Lors du sommet mondial de l’alimentation en 1996, les gouvernements s’étaient engagés à réduire de moitié la faim dans le monde d’ici 2015. Le but est loin d’être atteint. Selon beaucoup d’organisations non gouvernementales, la recherche privée est largement responsable de cet échec. En Suisse, en prévision de la Journée mondiale de l’alimentation du 16 octobre, Swissaid et la Déclaration de Berne ont organisé vendredi un colloque où des scientifiques et des paysans des quatre continents sont venus démontrer les avantages indéniables d’une agriculture durable pour la sécurité alimentaire. Parmi eux, une agricultrice neuchâteloise, Danielle Rouiller, dirige un domaine de 70 hectares (50 en zone de cultures et 20 de pâturages de montagne, tout du bio). Interview.

Comment êtes-vous arrivée à l’agriculture biologique ?
Jamais je n’avais pensé, en sortant de mes études d’agronomie, que je serais un jour agricultrice à mon compte. Je ne m’étais donc jamais posée la question aussi clairement.
Mais lorsque j’ai repris le domaine dans lequel mon père avait travaillé, il m’a paru évident que je ne pouvais travailler autrement que de manière biologique. Je ne pouvais envisager de travailler avec la nature sans rester en accord avec elle. Mais la démarche était aussi politique et économique. Quand j’étais encore aux études, je me souviens être tombée sur un article de La Liberté où des organisations de paysans et de consommateurs africains demandaient qu’on arrête les aides alimentaires de l’extérieur parce que ça détruisait leur marché intérieur. Cela m’avait percutée. Car notre surproduction envoyée comme aide alimentaire à des populations en difficulté vise surtout à alléger notre marché intérieur sans se soucier des conséquences sur leurs propres marchés.

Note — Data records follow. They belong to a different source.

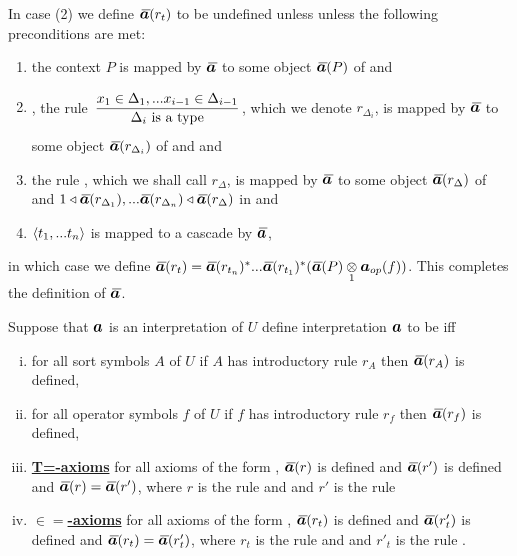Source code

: \begin{definition} 
\begin{enumerate}[(i)]
In  case (2) 
we define $\Ibar(r_t)$ to be undefined unless  unless the following preconditions are met:
\begin{enumerate}
\item
the context  $P$ is mapped by $\Ibar$ to some object $\Ibar(P)$ of \catcw and 
\item
\foreachi, the rule $\IDelta{i}$, which we denote $r_{\Delta_i}$, is mapped by $\Ibar$ to some object $\Ibar(r_{\Delta_i})$ of \catcw
and  
and 
\item the rule \ZDelta, which we shall call $r_\Delta$, is mapped by $\Ibar$ to some object $\Ibar(r_\Delta)$ of \catcw and
$1 \base \Ibar(r_{\Delta_1}),...\Ibar(r_{\Delta_n}) \base \Ibar(r_\Delta)$ in \catcw 
and 
\item
$\langle t_1,...t_n\rangle$ is mapped to a cascade by $\Ibar$,
\end{enumerate}
in which case we
define $\Ibar(r_t)=\Ibar(r_{t_n})^*...\Ibar(r_{t_1})^*(\crossx{\Ibar(P)}{\iI_{op}(f)}{1})$.
This completes the definition of $\Ibar$.
\end{enumerate}
\end{definition}


\def\restrict{\mathbin{\restriction}}
\newcommand{\predInstance}{\overline{I \restrict U_p}}
\newcommand{\Uincrement}{U \setminus\kern-2pt U_p}

\begin{definition}
 Suppose that $\iI$ is an interpretation of $U$  
define interpretation $\iI$ to be   iff 

\begin{enumerate}[(i)]
\item
for all sort symbols $A$ of $U$ if $A$ has introductory rule $r_A$ then $\Ibar(r_A)$ is defined,
\item  
for all operator symbols $f$ of $U$ if $f$ has introductory rule $r_f$ then $\Ibar(r_f)$ is defined,

\item \underline{\textbf{T=-axioms}} 
for all axioms of the form
 ,
$\Ibar(r)$ is defined and $\Ibar(r')$ is defined and
$\Ibar(r) = \Ibar(r')$, where $r$ is the rule
\ZDelta and  
and $r'$ is the rule \ZDeltap[,]

\item \underline{\textbf{$\boldsymbol{\in=}$-axioms}} 
for all axioms  of the form
,
$\Ibar(r_t)$ is defined and  $\Ibar(r'_t)$ is defined and
$\Ibar(r_t) = \Ibar(r'_t)$, where $r_t$ is the rule
\ZtDelta and  
and $r'_t$ is the rule .
\end{enumerate}
\end{definition}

Avez-vous eu à subir des nuisances de l’agriculture conventionnelle ?
Pour le moment nous n’avons pas eu de problème. Par contre, le jour où les semences OGMs seront à disposition, je ne vois pas comment nous pourrions continuer de pratiquer l’agriculture biologique si les voisins font pousser des plantes OGMs. La contamination par le vent et les insectes sera inévitable.

Quel marché représente le bio en Suisse ?
En 2000, 784 millions de francs suisses ont été dépensés par les consommateurs pour les produits bio. Les fermes biologiques constituent 8 à 9 % des fermes suisses. Nous avons fondé une association, Bio-Suisse, qui établit un cahier des charges régissant la production, la transformation, la commercialisation. Le fait d’être unis nous met en position de force pour négocier.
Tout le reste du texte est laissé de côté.